CONTINUED FROM PART 1
The Chapel of the Holy Blood (Heilige Bloed Basiliek) is where the small vial is kept which is believed to contain a piece of cloth stained with the blood of Christ said to have been wiped from his body by Jeseph of Arimathea, after the crucifixion. It was brought to Bruges in 1150 by the Count of Flanders, Diederik van de Elzas, after the second crusade. Paintings depicting the count handing over the relic to the bishop can be found in the town hall nearby. There is a silver tabernacle where the relic is kept. It is said to have been presented by Albert and Isabella of Spain in 1611. The public can see the relic every Friday (8 AM to 3 PM). While from the 3rd to 17th May it is shown everyday. On Ascension Day (in May), it is taken on a procession in the streets of Bruges (Helig-Bloed processie). It is a major event for the city when people dress up in medieval dresses and costumes and join the procession and enact scenes from the Bible. The relic is preserved inside a rock-crystal vial which in turn is inside a cylindrical glass container with ornate gold crown at both ends.
Beside the upper chapel there is a one room museum housing the chapel treasures, paintings and the reliquaries (containers or repositories to store sacred relics) for the relic. The prominent reliquary is the one created by a goldsmith, Jan Crabbe, in 1617. It is an exquisite piece made of gold and silver and embedded with precious stones.
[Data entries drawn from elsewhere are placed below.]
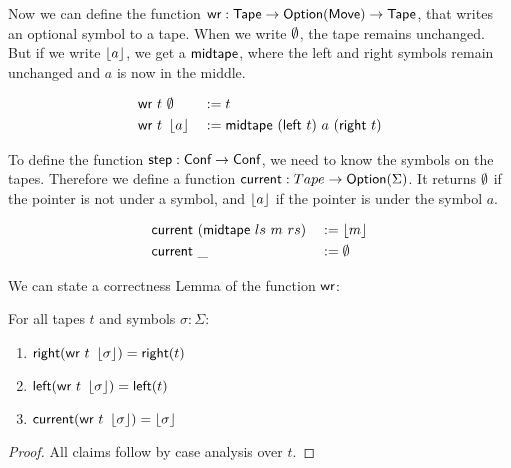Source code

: 
Now we can define the function $\textsf{wr} : \textsf{Tape} \rightarrow \textsf{Option}(\textsf{Move}) \rightarrow \textsf{Tape}$, that writes an optional symbol to a tape.  When we write $\emptyset$,
the tape remains unchanged.  But if we write $\left\lfloor {a} \right\rfloor$, we get a $\textsf{midtape}$, where the left and right symbols remain unchanged and $a$ is now in
the middle.

\begin{definition}[$\MS{wr}$]
  \begin{alignat*}{3}
    \textsf{wr}~t &~ \emptyset   &&:= t \\
    \textsf{wr}~t &~ \left\lfloor {a} \right\rfloor &&:= \textsf{midtape}~(\textsf{left}~t)~{a}~(\textsf{right}~t)
  \end{alignat*}
\end{definition}

To define the function $\textsf{step} : \textsf{Conf} \rightarrow \textsf{Conf}$, we need to know the symbols on the tapes.  Therefore we define a function
$\textsf{current} : Tape \rightarrow \textsf{Option}(\Sigma)$.  It returns $\emptyset$ if the pointer is not under a symbol, and $\left\lfloor {a} \right\rfloor$ if the pointer is under the
symbol $a$.

\begin{definition}[$\MS{current}$]
  \begin{alignat*}{2}
    \textsf{current}&~(\textsf{midtape}~{ls}~{m}~{rs})&&:= \left\lfloor {m} \right\rfloor \\
    \textsf{current}&~\_                          &&:= \emptyset
  \end{alignat*}
\end{definition}

We can state a correctness Lemma of the function $\MS{wr}$:

\begin{lemma}[Correctness of $\MS{wr}$]
  \label{lem:write}
  For all tapes $t$ and symbols $\sigma:\Sigma$:
  \begin{enumerate}
  \item $\textsf{right}   (\textsf{wr}~t~\left\lfloor {\sigma} \right\rfloor) = \textsf{right}(t)$
  \item $\textsf{left}    (\textsf{wr}~t~\left\lfloor {\sigma} \right\rfloor) = \textsf{left} (t)$
  \item $\textsf{current} (\textsf{wr}~t~\left\lfloor {\sigma} \right\rfloor) = \left\lfloor {\sigma} \right\rfloor$
  \end{enumerate}
\end{lemma}
\begin{proof}
  All claims follow by case analysis over $t$.
\end{proof}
The second reliquary almost evolved over three centuries. It is originally from 1612 while its sliver lid is from 1716 and in 1890 a golden flower garland was added to the lid.
Recently historians have been interested in learning more details about the rock crystal container and the blood. It was found that the container dates back to the 11th or 12th century from the area of Constantinople (present Istanbul in Turkey). It is thus thought to have come from there and not from Jerusalem as is believed by believers. The container has never been opened after its arrival to Bruges.
The timings of the Basilica of the Holy Blood, Bruges –
April-Sept.: 9:30 AM – 12 PM and 2 PM – 6 PM
Oct- March: 10 AM – 12 PM and 2 PM – 4 PM
Closed on Wednesday afternoons, Nov. 1, Dec 25 and Jan 1.
The entry to the Basilica is free but there is a small entry fee for the museum. Free for children under 12.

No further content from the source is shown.